I fully agree with kylewest on this. You won't be living there, so move on and find something else.

On filing a claim, I think you've got something, at least enough to cause trouble. It's too small to interest an attorney, IMO, so your best bet is probably small claims court or housing court. You could file for damages in the maximum $5K, and throw in as many reasons as possible to make the total claimed damages be much higher than $5K in case whatever is thrown out.

However, what you really want to do is to sue for enforcement of the lease, I would think. Read up on what you can do on nycourts.gov, as you might be able to do that without a lawyer as well. If in fact you're right about the owner trying to squirm out of the lease to sell, then your goal here is to create as much trouble as possible for the owner and coop until you're paid damages. Your best bet on doing this is to create trouble for the sale. You would need to file it ASAP, I would imagine. Make sure you have subpoenas served to everyone: the agent, the coop president, the buyer of the apartment, the buyer's agent, etc. I.e., make a big stink, make sure the coop board is dragged into it, etc. While certain people might be inclined to fabricate the truth outside of court, they will be less inclined in court. Certain people (e.g., the coop president) will have little incentive to fabricate anything inside the court, and will actually know all the dealings regarding the sale. Possibly ditto for the buyer & buyer's attorney, and if they get wind of this, they'll be spooked.

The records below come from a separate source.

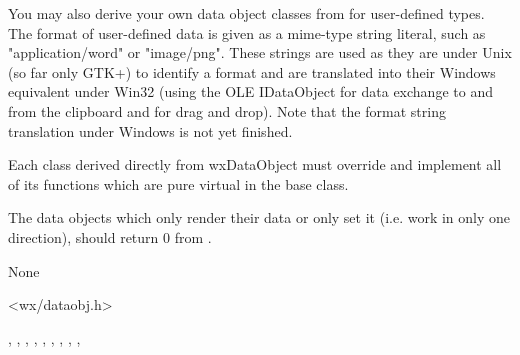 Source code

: You may also derive your own data object classes from 
 for user-defined types. The
format of user-defined data is given as a mime-type string literal, such as
"application/word" or "image/png". These strings are used as they are under
Unix (so far only GTK+) to identify a format and are translated into their
Windows equivalent under Win32 (using the OLE IDataObject for data exchange to
and from the clipboard and for drag and drop). Note that the format string
translation under Windows is not yet finished.




Each class derived directly from wxDataObject must override and implement all
of its functions which are pure virtual in the base class.

The data objects which only render their data or only set it (i.e. work in
only one direction), should return 0 from 
.


None


<wx/dataobj.h>




, 
, 
, 
, 
, 
, 
, 
, 
, 


\label{wxdataobjectwxdataobject}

Again, the goal here is to hold up the sale to be paid damages. If you get a judgement to have the lease enforced, then the sale will be off since the new owner has no interest in buying two apartments where one is occupied by you. The owner will not want to risk such a thing, so he/she will do what it takes to avoid court over this. I do not believe your damages here are limited to an application fee, credit check, etc. You were contractually entitled to leasing that apartment for the next year or two, and damages related to non-performance on that are not simply some costs associated with the due diligence on the lease.

To copy kylewest's sentence for myself.... These are my thoughts as I read your post--not legal advice. For legal advice you need to consult an attorney.